:: What this task involves ::
Retype the data below verbatim; pictures do not belong in the copy.

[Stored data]
# # # #

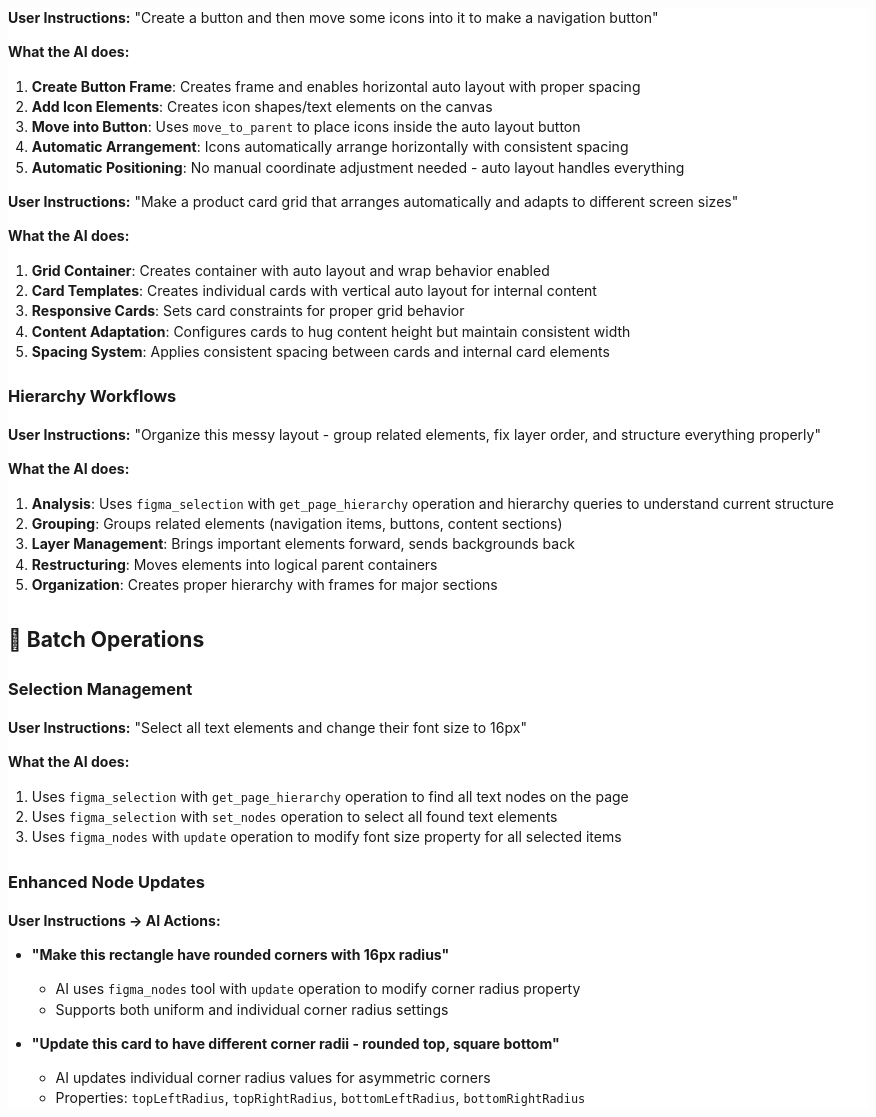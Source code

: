 **User Instructions:**
"Create a button and then move some icons into it to make a navigation button"

**What the AI does:**
1. **Create Button Frame**: Creates frame and enables horizontal auto layout with proper spacing
2. **Add Icon Elements**: Creates icon shapes/text elements on the canvas
3. **Move into Button**: Uses `move_to_parent` to place icons inside the auto layout button
4. **Automatic Arrangement**: Icons automatically arrange horizontally with consistent spacing
5. **Automatic Positioning**: No manual coordinate adjustment needed - auto layout handles everything

**User Instructions:**
"Make a product card grid that arranges automatically and adapts to different screen sizes"

**What the AI does:**
1. **Grid Container**: Creates container with auto layout and wrap behavior enabled
2. **Card Templates**: Creates individual cards with vertical auto layout for internal content
3. **Responsive Cards**: Sets card constraints for proper grid behavior
4. **Content Adaptation**: Configures cards to hug content height but maintain consistent width
5. **Spacing System**: Applies consistent spacing between cards and internal card elements

### Hierarchy Workflows
**User Instructions:**
"Organize this messy layout - group related elements, fix layer order, and structure everything properly"

**What the AI does:**
1. **Analysis**: Uses `figma_selection` with `get_page_hierarchy` operation and hierarchy queries to understand current structure
2. **Grouping**: Groups related elements (navigation items, buttons, content sections)
3. **Layer Management**: Brings important elements forward, sends backgrounds back
4. **Restructuring**: Moves elements into logical parent containers
5. **Organization**: Creates proper hierarchy with frames for major sections

## 🔧 Batch Operations

### Selection Management
**User Instructions:**
"Select all text elements and change their font size to 16px"

**What the AI does:**
1. Uses `figma_selection` with `get_page_hierarchy` operation to find all text nodes on the page
2. Uses `figma_selection` with `set_nodes` operation to select all found text elements
3. Uses `figma_nodes` with `update` operation to modify font size property for all selected items

### Enhanced Node Updates
**User Instructions → AI Actions:**

- **"Make this rectangle have rounded corners with 16px radius"**
  - AI uses `figma_nodes` tool with `update` operation to modify corner radius property
  - Supports both uniform and individual corner radius settings

- **"Update this card to have different corner radii - rounded top, square bottom"**
  - AI updates individual corner radius values for asymmetric corners
  - Properties: `topLeftRadius`, `topRightRadius`, `bottomLeftRadius`, `bottomRightRadius`
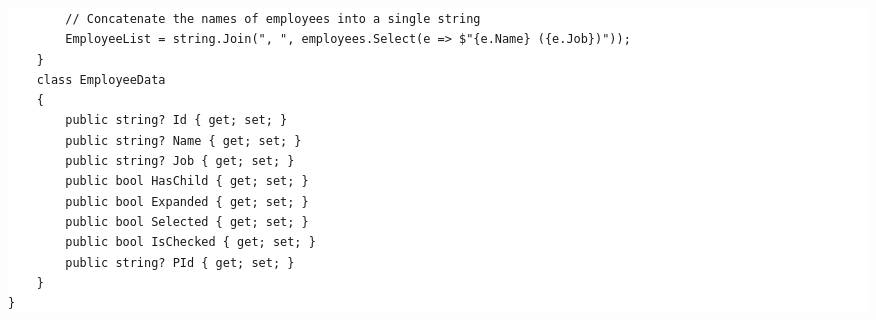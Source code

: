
 ```cshtml
        // Concatenate the names of employees into a single string
        EmployeeList = string.Join(", ", employees.Select(e => $"{e.Name} ({e.Job})"));
    }
    class EmployeeData
    {
        public string? Id { get; set; }
        public string? Name { get; set; }
        public string? Job { get; set; }
        public bool HasChild { get; set; }
        public bool Expanded { get; set; }
        public bool Selected { get; set; }
        public bool IsChecked { get; set; }
        public string? PId { get; set; }
    }
}

```
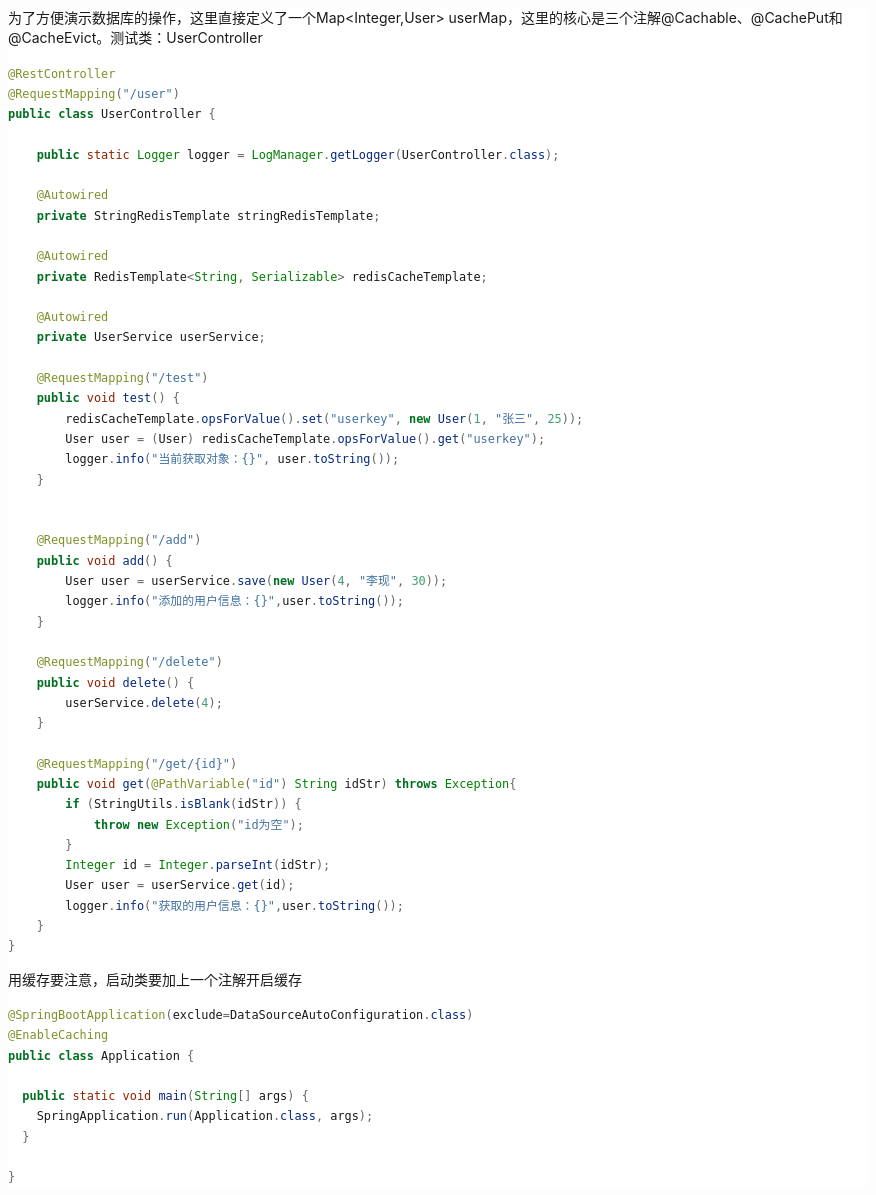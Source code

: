为了方便演示数据库的操作，这里直接定义了一个Map<Integer,User> userMap，这里的核心是三个注解@Cachable、@CachePut和@CacheEvict。测试类：UserController

```java
@RestController
@RequestMapping("/user")
public class UserController {

    public static Logger logger = LogManager.getLogger(UserController.class);

    @Autowired
    private StringRedisTemplate stringRedisTemplate;

    @Autowired
    private RedisTemplate<String, Serializable> redisCacheTemplate;

    @Autowired
    private UserService userService;

    @RequestMapping("/test")
    public void test() {
        redisCacheTemplate.opsForValue().set("userkey", new User(1, "张三", 25));
        User user = (User) redisCacheTemplate.opsForValue().get("userkey");
        logger.info("当前获取对象：{}", user.toString());
    }


    @RequestMapping("/add")
    public void add() {
        User user = userService.save(new User(4, "李现", 30));
        logger.info("添加的用户信息：{}",user.toString());
    }

    @RequestMapping("/delete")
    public void delete() {
        userService.delete(4);
    }

    @RequestMapping("/get/{id}")
    public void get(@PathVariable("id") String idStr) throws Exception{
        if (StringUtils.isBlank(idStr)) {
            throw new Exception("id为空");
        }
        Integer id = Integer.parseInt(idStr);
        User user = userService.get(id);
        logger.info("获取的用户信息：{}",user.toString());
    }
}
```

用缓存要注意，启动类要加上一个注解开启缓存

```java
@SpringBootApplication(exclude=DataSourceAutoConfiguration.class)
@EnableCaching
public class Application {

  public static void main(String[] args) {
    SpringApplication.run(Application.class, args);
  }

}
```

# # # #

:: Response to this task ::
Source code

: **User Instructions:**
"Create a button and then move some icons into it to make a navigation button"

**What the AI does:**
1. **Create Button Frame**: Creates frame and enables horizontal auto layout with proper spacing
2. **Add Icon Elements**: Creates icon shapes/text elements on the canvas
3. **Move into Button**: Uses `move_to_parent` to place icons inside the auto layout button
4. **Automatic Arrangement**: Icons automatically arrange horizontally with consistent spacing
5. **Automatic Positioning**: No manual coordinate adjustment needed - auto layout handles everything

**User Instructions:**
"Make a product card grid that arranges automatically and adapts to different screen sizes"

**What the AI does:**
1. **Grid Container**: Creates container with auto layout and wrap behavior enabled
2. **Card Templates**: Creates individual cards with vertical auto layout for internal content
3. **Responsive Cards**: Sets card constraints for proper grid behavior
4. **Content Adaptation**: Configures cards to hug content height but maintain consistent width
5. **Spacing System**: Applies consistent spacing between cards and internal card elements

### Hierarchy Workflows
**User Instructions:**
"Organize this messy layout - group related elements, fix layer order, and structure everything properly"

**What the AI does:**
1. **Analysis**: Uses `figma_selection` with `get_page_hierarchy` operation and hierarchy queries to understand current structure
2. **Grouping**: Groups related elements (navigation items, buttons, content sections)
3. **Layer Management**: Brings important elements forward, sends backgrounds back
4. **Restructuring**: Moves elements into logical parent containers
5. **Organization**: Creates proper hierarchy with frames for major sections

## 🔧 Batch Operations

### Selection Management
**User Instructions:**
"Select all text elements and change their font size to 16px"

**What the AI does:**
1. Uses `figma_selection` with `get_page_hierarchy` operation to find all text nodes on the page
2. Uses `figma_selection` with `set_nodes` operation to select all found text elements
3. Uses `figma_nodes` with `update` operation to modify font size property for all selected items

### Enhanced Node Updates
**User Instructions → AI Actions:**

- **"Make this rectangle have rounded corners with 16px radius"**
  - AI uses `figma_nodes` tool with `update` operation to modify corner radius property
  - Supports both uniform and individual corner radius settings

- **"Update this card to have different corner radii - rounded top, square bottom"**
  - AI updates individual corner radius values for asymmetric corners
  - Properties: `topLeftRadius`, `topRightRadius`, `bottomLeftRadius`, `bottomRightRadius`
Source code

:
 ```cshtml
        // Concatenate the names of employees into a single string
        EmployeeList = string.Join(", ", employees.Select(e => $"{e.Name} ({e.Job})"));
    }
    class EmployeeData
    {
        public string? Id { get; set; }
        public string? Name { get; set; }
        public string? Job { get; set; }
        public bool HasChild { get; set; }
        public bool Expanded { get; set; }
        public bool Selected { get; set; }
        public bool IsChecked { get; set; }
        public string? PId { get; set; }
    }
}

```
Source code

:为了方便演示数据库的操作，这里直接定义了一个Map<Integer,User> userMap，这里的核心是三个注解@Cachable、@CachePut和@CacheEvict。测试类：UserController

```java
@RestController
@RequestMapping("/user")
public class UserController {

    public static Logger logger = LogManager.getLogger(UserController.class);

    @Autowired
    private StringRedisTemplate stringRedisTemplate;

    @Autowired
    private RedisTemplate<String, Serializable> redisCacheTemplate;

    @Autowired
    private UserService userService;

    @RequestMapping("/test")
    public void test() {
        redisCacheTemplate.opsForValue().set("userkey", new User(1, "张三", 25));
        User user = (User) redisCacheTemplate.opsForValue().get("userkey");
        logger.info("当前获取对象：{}", user.toString());
    }


    @RequestMapping("/add")
    public void add() {
        User user = userService.save(new User(4, "李现", 30));
        logger.info("添加的用户信息：{}",user.toString());
    }

    @RequestMapping("/delete")
    public void delete() {
        userService.delete(4);
    }

    @RequestMapping("/get/{id}")
    public void get(@PathVariable("id") String idStr) throws Exception{
        if (StringUtils.isBlank(idStr)) {
            throw new Exception("id为空");
        }
        Integer id = Integer.parseInt(idStr);
        User user = userService.get(id);
        logger.info("获取的用户信息：{}",user.toString());
    }
}
```

用缓存要注意，启动类要加上一个注解开启缓存

```java
@SpringBootApplication(exclude=DataSourceAutoConfiguration.class)
@EnableCaching
public class Application {

  public static void main(String[] args) {
    SpringApplication.run(Application.class, args);
  }

}
```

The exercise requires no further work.